The plea was filed by the woman in the state of Gujarat on Monday evening, The Times Of India reported. She had approached the court after the doctors said her husband, who was hooked on to a life support system, may not survive another day.

According to the pending Assisted Reproductive Technology Bill, an Indian man's sperm cannot be obtained without his consent. The unidentified patient is currently unconscious and battling multiple organ failure. So, when the woman put forward the request before the hospital authorities, they instructed her to get court consent.

In her plea before the Gujarat High Court, the woman expressed her desire to become the mother of her husband's child, and hence sought permission to collect and store his sperm, according to medical advice. Her desire was supported by her husband's parents. According to her lawyer, the man was admitted to the hospital on May 10 and had slim chances of survival. The plea requested the court to hear the case urgently as, if not, it may create an "irreversible situation."

Hours later, the court ruled in her favor. Besides granting permission, the court also directed the petitioner and the assistant government pleader to communicate its order to the hospital to ensure immediate collection of his samples, India Times reported. It also instructed the samples to be stored in an appropriate place as per medical advice for future IVF/Assisted Reproductive Technology.

However, the court has not granted permission to proceed with artificial insemination till further orders. The case is likely to be heard again this week.
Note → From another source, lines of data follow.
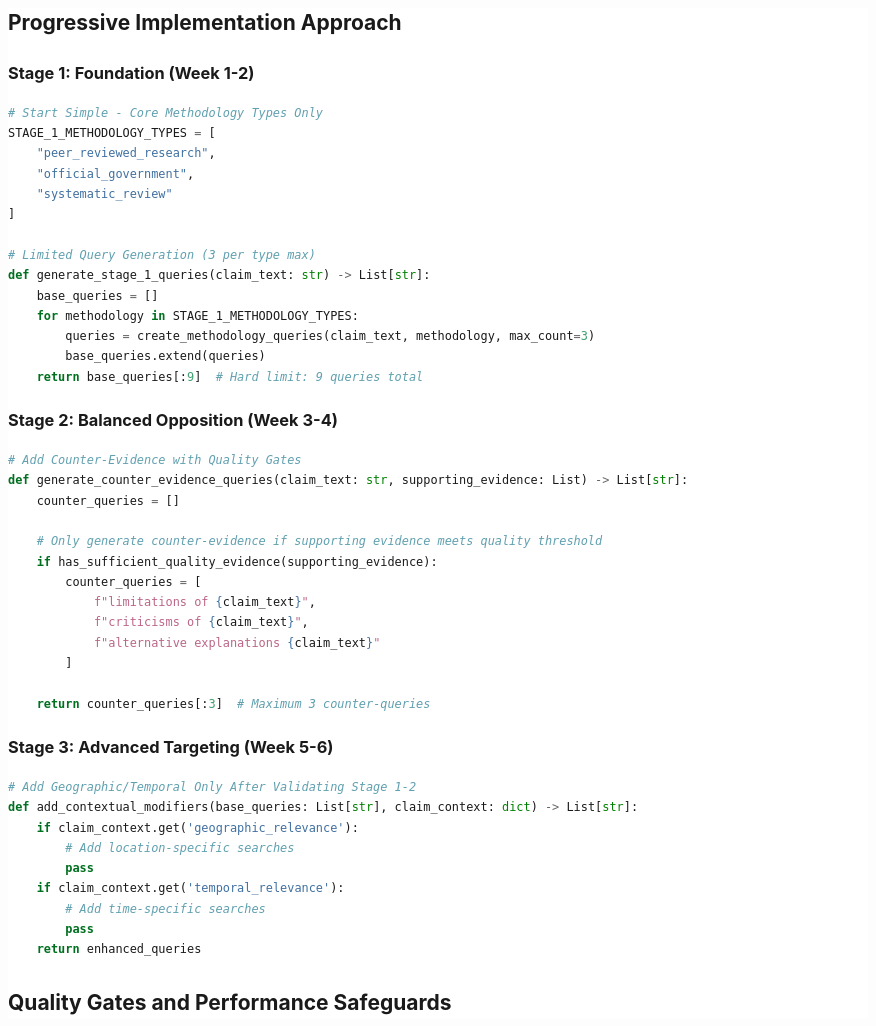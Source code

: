 ## **Progressive Implementation Approach**

### **Stage 1: Foundation (Week 1-2)**
```python
# Start Simple - Core Methodology Types Only
STAGE_1_METHODOLOGY_TYPES = [
    "peer_reviewed_research",
    "official_government", 
    "systematic_review"
]

# Limited Query Generation (3 per type max)
def generate_stage_1_queries(claim_text: str) -> List[str]:
    base_queries = []
    for methodology in STAGE_1_METHODOLOGY_TYPES:
        queries = create_methodology_queries(claim_text, methodology, max_count=3)
        base_queries.extend(queries)
    return base_queries[:9]  # Hard limit: 9 queries total
```

### **Stage 2: Balanced Opposition (Week 3-4)**
```python
# Add Counter-Evidence with Quality Gates
def generate_counter_evidence_queries(claim_text: str, supporting_evidence: List) -> List[str]:
    counter_queries = []
    
    # Only generate counter-evidence if supporting evidence meets quality threshold
    if has_sufficient_quality_evidence(supporting_evidence):
        counter_queries = [
            f"limitations of {claim_text}",
            f"criticisms of {claim_text}",
            f"alternative explanations {claim_text}"
        ]
    
    return counter_queries[:3]  # Maximum 3 counter-queries
```

### **Stage 3: Advanced Targeting (Week 5-6)**
```python
# Add Geographic/Temporal Only After Validating Stage 1-2
def add_contextual_modifiers(base_queries: List[str], claim_context: dict) -> List[str]:
    if claim_context.get('geographic_relevance'):
        # Add location-specific searches
        pass
    if claim_context.get('temporal_relevance'): 
        # Add time-specific searches
        pass
    return enhanced_queries
```

## **Quality Gates and Performance Safeguards**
India is one of the major centers of the global fertility industry, with reproductive medical tourism gaining strength. Fertility clinics here offer almost all assisted reproductive technology, including gamete donation, intrauterine insemination (IUI), IVF, and gestational surrogacy. While authorities estimate close to 3,000 such clinics exist in the country, there is no clear data or supervision on its operations. To rectify the situation, the government brought about the Assisted Reproductive Technology (ART) Regulation Bill 2020.